Flow Matching parameterizes the velocity field $u_t$ as an expectation over conditional velocities $u_{t \mid 1}$:

$$ u_t(\mathbf{z}_t^\ell) = \int u_{t \mid 1}(\mathbf{z}_t^\ell \mid \mathbf{z}_1^\ell)\, p_{1 \mid t}(\mathbf{z}_1^\ell \mid \mathbf{z}_t^\ell)\, d\mathbf{z}_1^\ell. $$

For us, $u_{t \mid 1}$ is the time-derivative of SLERP, a tangent vector at $\mathbf{z}_t^\ell$ pointing toward the clean embedding. Because the data is discrete, the expectation reduces to a sum over elements of the vocabulary $\mathcal{V}$:

$$ u_t(\mathbf{z}_t^\ell) = \sum_{v \in \mathcal{V}} u_{t \mid 1}(\mathbf{z}_t^\ell \mid \hat{\mathbf{e}}_v)\, p_{1 \mid t}(v \mid \mathbf{z}_t^\ell). $$

Substituting the closed-form expression for $u_{t \mid 1}$ (derivative of SLERP) and using the trained posterior $p^\theta_{1|t}$ gives the exact velocity:

$$ u^\theta_t(\mathbf{z}_t^\ell) = \frac{\dot{\alpha}_t}{1 - \alpha_t} \sum_{v \in \mathcal{V}} p^\theta_{1|t}(v \mid \mathbf{z}_t^\ell)\, \log_{\mathbf{z}_t^\ell}(\hat{\mathbf{e}}_v). $$

Here, $\log_{\mathbf{z}_t^\ell}(\hat{\mathbf{e}}_v)$ is the logarithmic map, a standard construction from Riemannian geometry on manifolds. For our purposes, it is the tangent vector at $\mathbf{z}_t^\ell$ pointing toward $\hat{\mathbf{e}}_v$ along the geodesic.

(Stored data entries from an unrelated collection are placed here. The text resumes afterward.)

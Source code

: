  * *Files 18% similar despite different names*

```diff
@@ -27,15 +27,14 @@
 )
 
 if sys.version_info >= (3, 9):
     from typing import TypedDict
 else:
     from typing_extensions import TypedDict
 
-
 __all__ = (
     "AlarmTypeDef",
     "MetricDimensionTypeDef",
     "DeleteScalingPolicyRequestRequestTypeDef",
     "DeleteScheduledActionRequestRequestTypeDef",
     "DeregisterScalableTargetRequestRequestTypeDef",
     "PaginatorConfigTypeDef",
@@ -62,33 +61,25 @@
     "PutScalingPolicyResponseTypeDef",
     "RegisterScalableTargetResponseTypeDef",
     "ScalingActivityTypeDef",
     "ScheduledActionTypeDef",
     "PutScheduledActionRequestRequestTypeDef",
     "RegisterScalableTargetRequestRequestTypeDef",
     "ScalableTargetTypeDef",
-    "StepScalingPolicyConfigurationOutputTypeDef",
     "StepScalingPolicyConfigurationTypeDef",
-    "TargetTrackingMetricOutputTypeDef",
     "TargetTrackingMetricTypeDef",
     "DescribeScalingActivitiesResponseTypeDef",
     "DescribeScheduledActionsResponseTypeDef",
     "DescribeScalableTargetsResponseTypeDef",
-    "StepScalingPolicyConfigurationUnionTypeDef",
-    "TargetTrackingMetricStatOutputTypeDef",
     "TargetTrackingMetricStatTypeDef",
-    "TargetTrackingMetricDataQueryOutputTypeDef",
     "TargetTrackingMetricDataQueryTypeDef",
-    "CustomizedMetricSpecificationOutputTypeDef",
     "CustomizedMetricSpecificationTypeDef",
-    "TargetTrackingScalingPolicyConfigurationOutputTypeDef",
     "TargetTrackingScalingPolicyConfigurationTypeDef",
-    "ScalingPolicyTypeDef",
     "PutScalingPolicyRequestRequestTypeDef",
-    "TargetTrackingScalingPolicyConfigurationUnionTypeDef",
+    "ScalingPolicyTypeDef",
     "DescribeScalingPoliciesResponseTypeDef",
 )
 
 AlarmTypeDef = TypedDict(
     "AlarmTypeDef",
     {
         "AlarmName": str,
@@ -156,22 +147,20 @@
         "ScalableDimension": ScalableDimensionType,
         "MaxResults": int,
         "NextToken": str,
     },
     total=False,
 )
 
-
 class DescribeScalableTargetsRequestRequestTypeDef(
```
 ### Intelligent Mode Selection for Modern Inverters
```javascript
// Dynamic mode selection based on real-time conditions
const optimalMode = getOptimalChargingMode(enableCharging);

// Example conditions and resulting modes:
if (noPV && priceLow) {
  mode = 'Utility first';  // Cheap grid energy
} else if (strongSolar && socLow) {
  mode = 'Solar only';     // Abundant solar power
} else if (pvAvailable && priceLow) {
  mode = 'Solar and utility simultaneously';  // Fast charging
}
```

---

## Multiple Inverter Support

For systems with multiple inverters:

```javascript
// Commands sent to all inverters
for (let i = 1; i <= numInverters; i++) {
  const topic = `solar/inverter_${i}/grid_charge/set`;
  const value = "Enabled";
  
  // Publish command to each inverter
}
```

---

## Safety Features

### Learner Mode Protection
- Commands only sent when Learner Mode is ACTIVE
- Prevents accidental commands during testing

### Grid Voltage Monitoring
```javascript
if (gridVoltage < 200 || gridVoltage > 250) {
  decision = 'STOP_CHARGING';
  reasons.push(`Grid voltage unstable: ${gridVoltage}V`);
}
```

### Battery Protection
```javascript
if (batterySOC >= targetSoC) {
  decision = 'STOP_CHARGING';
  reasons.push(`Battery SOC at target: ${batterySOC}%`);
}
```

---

As in Euclidean Flow Matching, we generate samples by integrating the ODE

$$ \frac{d\mathbf{z}_t^\ell}{dt} = u^\theta_t(\mathbf{z}_t^\ell), \qquad t \in [0, 1], $$

starting from a random point $\mathbf{z}_0^\ell \sim \mathcal{U}(\mathbb{S}^{d-1})$ on the sphere at $t = 0$ and ending at a clean embedding $\mathbf{z}_1^\ell$ at $t = 1$. On the sphere, each integration step is a small rotation along the velocity field.

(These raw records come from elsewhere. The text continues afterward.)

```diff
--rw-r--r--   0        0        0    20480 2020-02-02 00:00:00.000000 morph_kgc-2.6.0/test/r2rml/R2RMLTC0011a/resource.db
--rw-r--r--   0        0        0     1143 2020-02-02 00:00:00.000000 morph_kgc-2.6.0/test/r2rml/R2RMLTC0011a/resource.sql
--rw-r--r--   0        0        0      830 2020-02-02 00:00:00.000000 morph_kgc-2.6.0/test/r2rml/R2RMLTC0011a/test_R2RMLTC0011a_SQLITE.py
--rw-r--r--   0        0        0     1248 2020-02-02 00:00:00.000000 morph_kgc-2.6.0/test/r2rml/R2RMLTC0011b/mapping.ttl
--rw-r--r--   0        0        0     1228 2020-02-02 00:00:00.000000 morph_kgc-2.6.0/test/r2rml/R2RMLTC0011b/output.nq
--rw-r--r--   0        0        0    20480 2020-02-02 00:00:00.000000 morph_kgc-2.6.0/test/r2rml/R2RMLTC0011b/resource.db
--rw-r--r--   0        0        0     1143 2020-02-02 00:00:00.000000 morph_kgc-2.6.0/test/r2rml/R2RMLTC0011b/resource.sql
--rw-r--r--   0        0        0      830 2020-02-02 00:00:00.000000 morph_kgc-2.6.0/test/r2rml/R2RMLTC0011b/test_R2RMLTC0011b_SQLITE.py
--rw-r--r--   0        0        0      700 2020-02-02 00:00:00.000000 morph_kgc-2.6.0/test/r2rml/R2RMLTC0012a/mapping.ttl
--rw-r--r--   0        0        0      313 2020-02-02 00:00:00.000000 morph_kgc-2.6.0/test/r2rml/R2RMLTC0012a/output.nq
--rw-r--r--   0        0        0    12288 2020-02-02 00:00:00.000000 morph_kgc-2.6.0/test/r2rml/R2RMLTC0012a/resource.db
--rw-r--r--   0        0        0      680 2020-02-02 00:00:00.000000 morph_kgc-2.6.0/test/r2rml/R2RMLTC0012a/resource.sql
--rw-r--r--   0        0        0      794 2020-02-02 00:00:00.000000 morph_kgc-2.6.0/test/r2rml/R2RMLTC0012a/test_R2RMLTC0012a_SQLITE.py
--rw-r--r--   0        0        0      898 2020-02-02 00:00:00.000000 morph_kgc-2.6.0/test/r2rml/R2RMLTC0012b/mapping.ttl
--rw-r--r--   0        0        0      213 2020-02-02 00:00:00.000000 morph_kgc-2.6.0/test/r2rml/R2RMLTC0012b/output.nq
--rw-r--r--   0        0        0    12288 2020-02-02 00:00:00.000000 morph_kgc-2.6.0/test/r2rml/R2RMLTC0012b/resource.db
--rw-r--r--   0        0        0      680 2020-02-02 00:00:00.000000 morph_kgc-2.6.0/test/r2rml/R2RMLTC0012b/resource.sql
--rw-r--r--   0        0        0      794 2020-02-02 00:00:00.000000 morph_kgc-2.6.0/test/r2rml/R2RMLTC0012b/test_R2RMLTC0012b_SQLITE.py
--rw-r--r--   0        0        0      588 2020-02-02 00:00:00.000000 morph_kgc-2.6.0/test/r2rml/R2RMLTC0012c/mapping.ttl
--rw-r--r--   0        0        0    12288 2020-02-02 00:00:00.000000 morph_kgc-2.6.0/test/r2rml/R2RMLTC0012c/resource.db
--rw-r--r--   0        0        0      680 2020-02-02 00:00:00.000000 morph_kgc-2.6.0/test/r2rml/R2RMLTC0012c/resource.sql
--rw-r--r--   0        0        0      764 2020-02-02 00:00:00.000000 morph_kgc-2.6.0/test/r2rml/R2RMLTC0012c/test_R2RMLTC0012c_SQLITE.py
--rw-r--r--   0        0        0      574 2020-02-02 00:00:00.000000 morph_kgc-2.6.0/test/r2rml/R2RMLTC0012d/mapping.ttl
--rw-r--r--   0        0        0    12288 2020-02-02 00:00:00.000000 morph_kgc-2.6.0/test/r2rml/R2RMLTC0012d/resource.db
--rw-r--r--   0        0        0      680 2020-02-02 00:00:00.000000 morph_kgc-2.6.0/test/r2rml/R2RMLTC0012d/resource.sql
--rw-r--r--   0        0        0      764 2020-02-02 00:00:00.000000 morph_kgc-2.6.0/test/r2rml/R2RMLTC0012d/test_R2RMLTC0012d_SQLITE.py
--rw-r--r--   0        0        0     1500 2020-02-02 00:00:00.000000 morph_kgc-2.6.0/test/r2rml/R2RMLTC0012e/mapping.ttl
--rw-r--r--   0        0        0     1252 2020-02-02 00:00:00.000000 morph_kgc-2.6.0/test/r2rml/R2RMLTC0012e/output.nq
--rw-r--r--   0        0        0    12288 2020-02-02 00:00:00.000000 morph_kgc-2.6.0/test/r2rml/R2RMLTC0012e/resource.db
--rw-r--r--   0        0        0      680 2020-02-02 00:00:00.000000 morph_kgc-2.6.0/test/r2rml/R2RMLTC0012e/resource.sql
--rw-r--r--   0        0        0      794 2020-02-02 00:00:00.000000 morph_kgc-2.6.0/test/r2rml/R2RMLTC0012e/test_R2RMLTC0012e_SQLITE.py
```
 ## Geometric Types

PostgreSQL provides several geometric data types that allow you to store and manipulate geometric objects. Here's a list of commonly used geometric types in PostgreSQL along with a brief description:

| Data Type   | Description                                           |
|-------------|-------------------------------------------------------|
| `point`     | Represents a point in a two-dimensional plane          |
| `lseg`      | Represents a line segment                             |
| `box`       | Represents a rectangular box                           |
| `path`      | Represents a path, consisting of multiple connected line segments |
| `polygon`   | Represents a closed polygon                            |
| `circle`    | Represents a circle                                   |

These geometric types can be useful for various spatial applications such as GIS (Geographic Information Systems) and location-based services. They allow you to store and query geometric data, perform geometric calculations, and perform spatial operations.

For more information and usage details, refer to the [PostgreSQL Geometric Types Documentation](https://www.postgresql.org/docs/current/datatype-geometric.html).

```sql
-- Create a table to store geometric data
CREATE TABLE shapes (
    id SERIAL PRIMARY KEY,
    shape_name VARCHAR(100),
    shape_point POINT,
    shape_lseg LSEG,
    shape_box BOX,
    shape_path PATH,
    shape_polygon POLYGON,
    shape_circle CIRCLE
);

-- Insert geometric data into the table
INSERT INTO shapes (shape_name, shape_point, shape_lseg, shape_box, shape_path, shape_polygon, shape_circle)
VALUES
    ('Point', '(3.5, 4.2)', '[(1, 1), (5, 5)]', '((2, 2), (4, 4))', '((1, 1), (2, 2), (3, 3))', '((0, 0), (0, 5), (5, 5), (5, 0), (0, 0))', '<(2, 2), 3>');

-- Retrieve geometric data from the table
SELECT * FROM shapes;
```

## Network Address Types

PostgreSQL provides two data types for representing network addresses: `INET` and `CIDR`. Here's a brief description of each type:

We experiment with two alternatives: replace the sum with a single Monte Carlo sample of $p^\theta_{1|t}$ (stochastic decoding), or restrict it to the top-$k$ entries (top-$k$ velocity decoding). Top-$1$ is the analogue of greedy autoregressive decoding, and on GSM8k it closes the gap to MDLM and Duo at $T = 1$.

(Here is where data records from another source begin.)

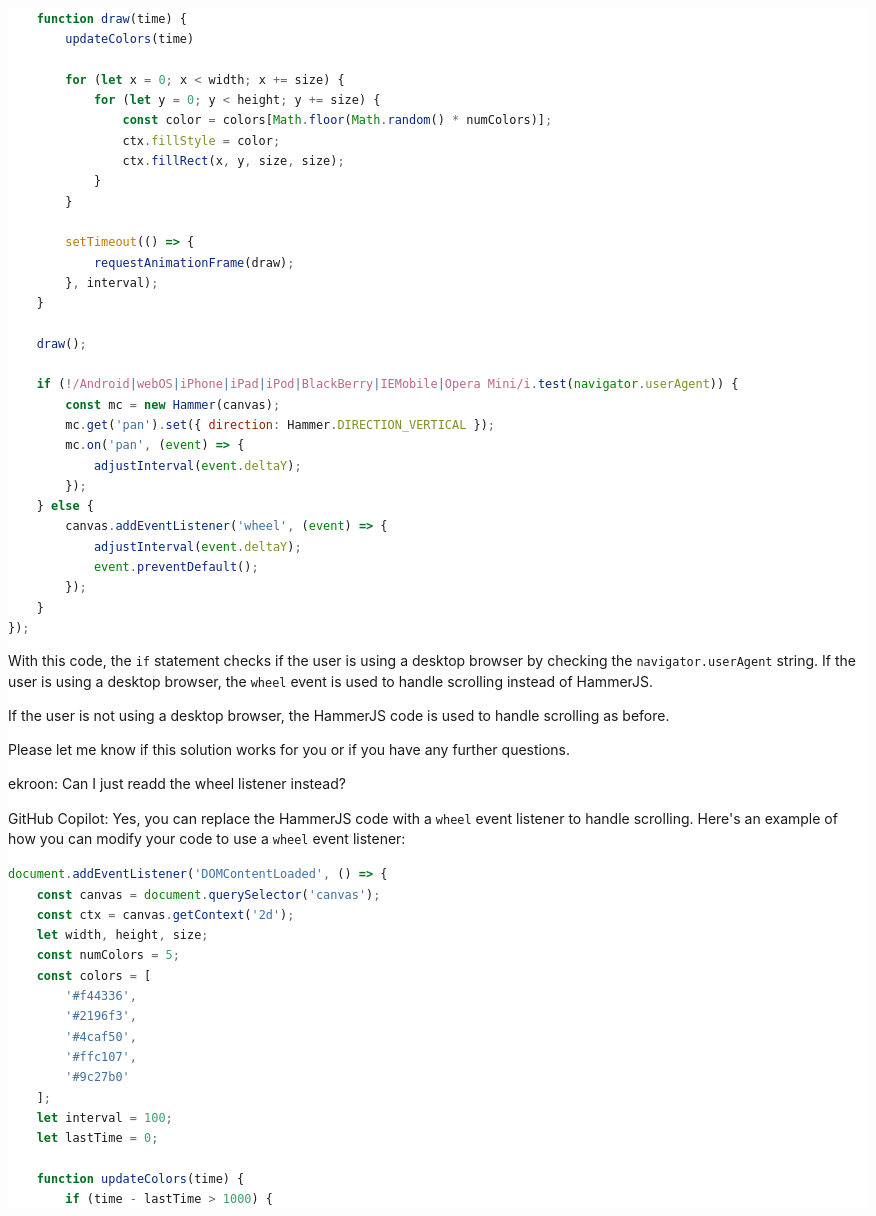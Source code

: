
 ```javascript
    function draw(time) {
        updateColors(time)

        for (let x = 0; x < width; x += size) {
            for (let y = 0; y < height; y += size) {
                const color = colors[Math.floor(Math.random() * numColors)];
                ctx.fillStyle = color;
                ctx.fillRect(x, y, size, size);
            }
        }

        setTimeout(() => {
            requestAnimationFrame(draw);
        }, interval);
    }

    draw();

    if (!/Android|webOS|iPhone|iPad|iPod|BlackBerry|IEMobile|Opera Mini/i.test(navigator.userAgent)) {
        const mc = new Hammer(canvas);
        mc.get('pan').set({ direction: Hammer.DIRECTION_VERTICAL });
        mc.on('pan', (event) => {
            adjustInterval(event.deltaY);
        });
    } else {
        canvas.addEventListener('wheel', (event) => {
            adjustInterval(event.deltaY);
            event.preventDefault();
        });
    }
});
```

With this code, the `if` statement checks if the user is using a desktop browser by checking the `navigator.userAgent` string. If the user is using a desktop browser, the `wheel` event is used to handle scrolling instead of HammerJS.

If the user is not using a desktop browser, the HammerJS code is used to handle scrolling as before.

Please let me know if this solution works for you or if you have any further questions.

ekroon: Can I just readd the wheel listener instead?

GitHub Copilot: Yes, you can replace the HammerJS code with a `wheel` event listener to handle scrolling. Here's an example of how you can modify your code to use a `wheel` event listener:

```javascript
document.addEventListener('DOMContentLoaded', () => {
    const canvas = document.querySelector('canvas');
    const ctx = canvas.getContext('2d');
    let width, height, size;
    const numColors = 5;
    const colors = [
        '#f44336',
        '#2196f3',
        '#4caf50',
        '#ffc107',
        '#9c27b0'
    ];
    let interval = 100;
    let lastTime = 0;

    function updateColors(time) {
        if (time - lastTime > 1000) {
```
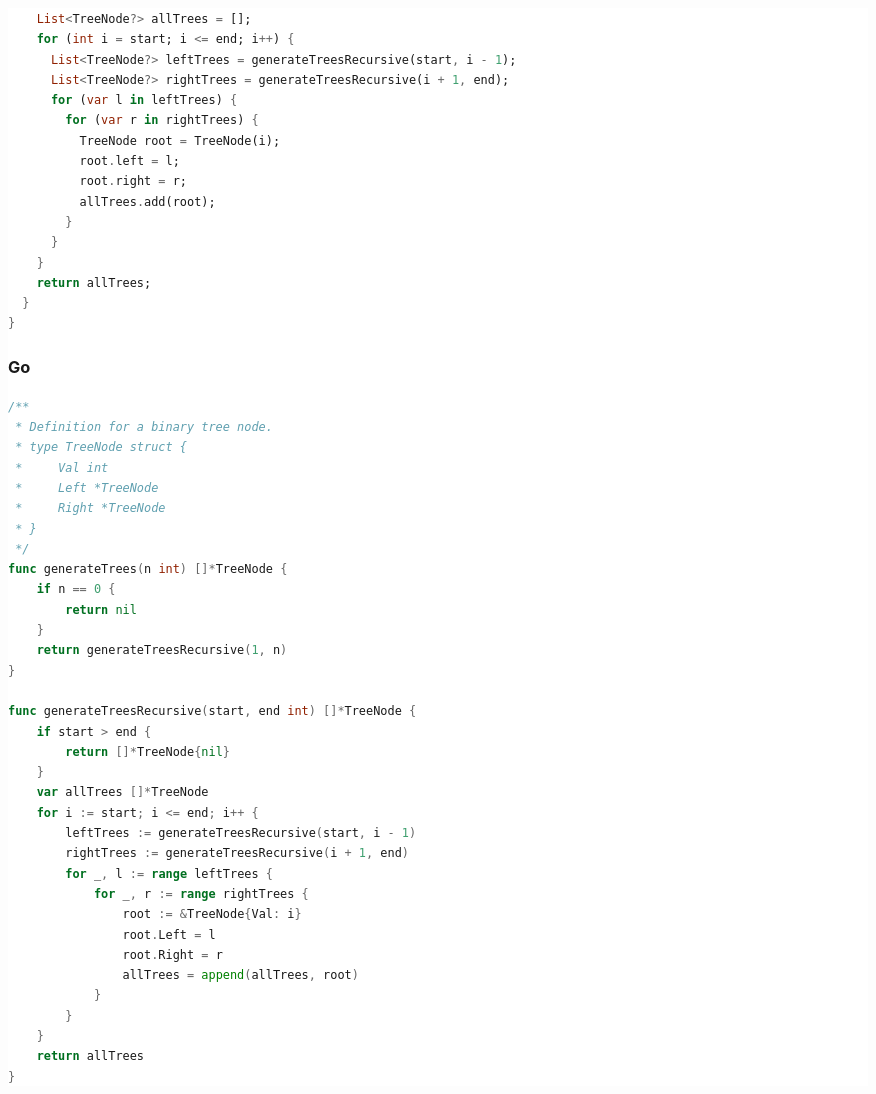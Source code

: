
 ```dart
    List<TreeNode?> allTrees = [];
    for (int i = start; i <= end; i++) {
      List<TreeNode?> leftTrees = generateTreesRecursive(start, i - 1);
      List<TreeNode?> rightTrees = generateTreesRecursive(i + 1, end);
      for (var l in leftTrees) {
        for (var r in rightTrees) {
          TreeNode root = TreeNode(i);
          root.left = l;
          root.right = r;
          allTrees.add(root);
        }
      }
    }
    return allTrees;
  }
}
```

### Go

```go
/**
 * Definition for a binary tree node.
 * type TreeNode struct {
 *     Val int
 *     Left *TreeNode
 *     Right *TreeNode
 * }
 */
func generateTrees(n int) []*TreeNode {
    if n == 0 {
        return nil
    }
    return generateTreesRecursive(1, n)
}

func generateTreesRecursive(start, end int) []*TreeNode {
    if start > end {
        return []*TreeNode{nil}
    }
    var allTrees []*TreeNode
    for i := start; i <= end; i++ {
        leftTrees := generateTreesRecursive(start, i - 1)
        rightTrees := generateTreesRecursive(i + 1, end)
        for _, l := range leftTrees {
            for _, r := range rightTrees {
                root := &TreeNode{Val: i}
                root.Left = l
                root.Right = r
                allTrees = append(allTrees, root)
            }
        }
    }
    return allTrees
}
```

Recall that $\alpha_t = 0$ is pure noise and $\alpha_t = 1$ is the clean embedding. When $\alpha_t$ is close to 1, the sample $\mathbf{z}_t^\ell$ is already close to the clean embedding and the true posterior $p_{1|t}$ is close to one-hot: with small rotations and well-separated embeddings, the nearest clean embedding is obvious. Training at these $\alpha_t$ values is a waste of compute, since the denoising task is easy. We therefore truncate the schedule and only train at $\alpha_t \in [0, \alpha^\star(\delta)]$, the noisier values where the denoiser actually has to work. The question is: how to choose $\alpha^\star(\delta)$?

Under a simplified model of the sampling dynamics (geodesic interpolation from $\mathbf{z}_0^\ell$ to a clean embedding, with embeddings drawn i.i.d.\ from $\mathcal{U}(\mathbb{S}^{d-1})$), we derive a closed-form expression for $\alpha^\star(\delta)$, the smallest $\alpha$ at which the target is the nearest neighbor of $\mathbf{z}_\alpha$ with probability at least $1 - \delta$:

$$ \alpha^\star(\delta) \approx \frac{2}{\pi}\, \arcsin\!\left(\sqrt{\frac{2 \log(2(|\mathcal{V}|-1)/\delta)}{d}}\right). $$

Truncating to $[0, \alpha^\star(\delta)]$ improves the accuracy on GSM8k from 1.2% to 7.7% and on Sudoku (hard) from 14.0% to 43.2%.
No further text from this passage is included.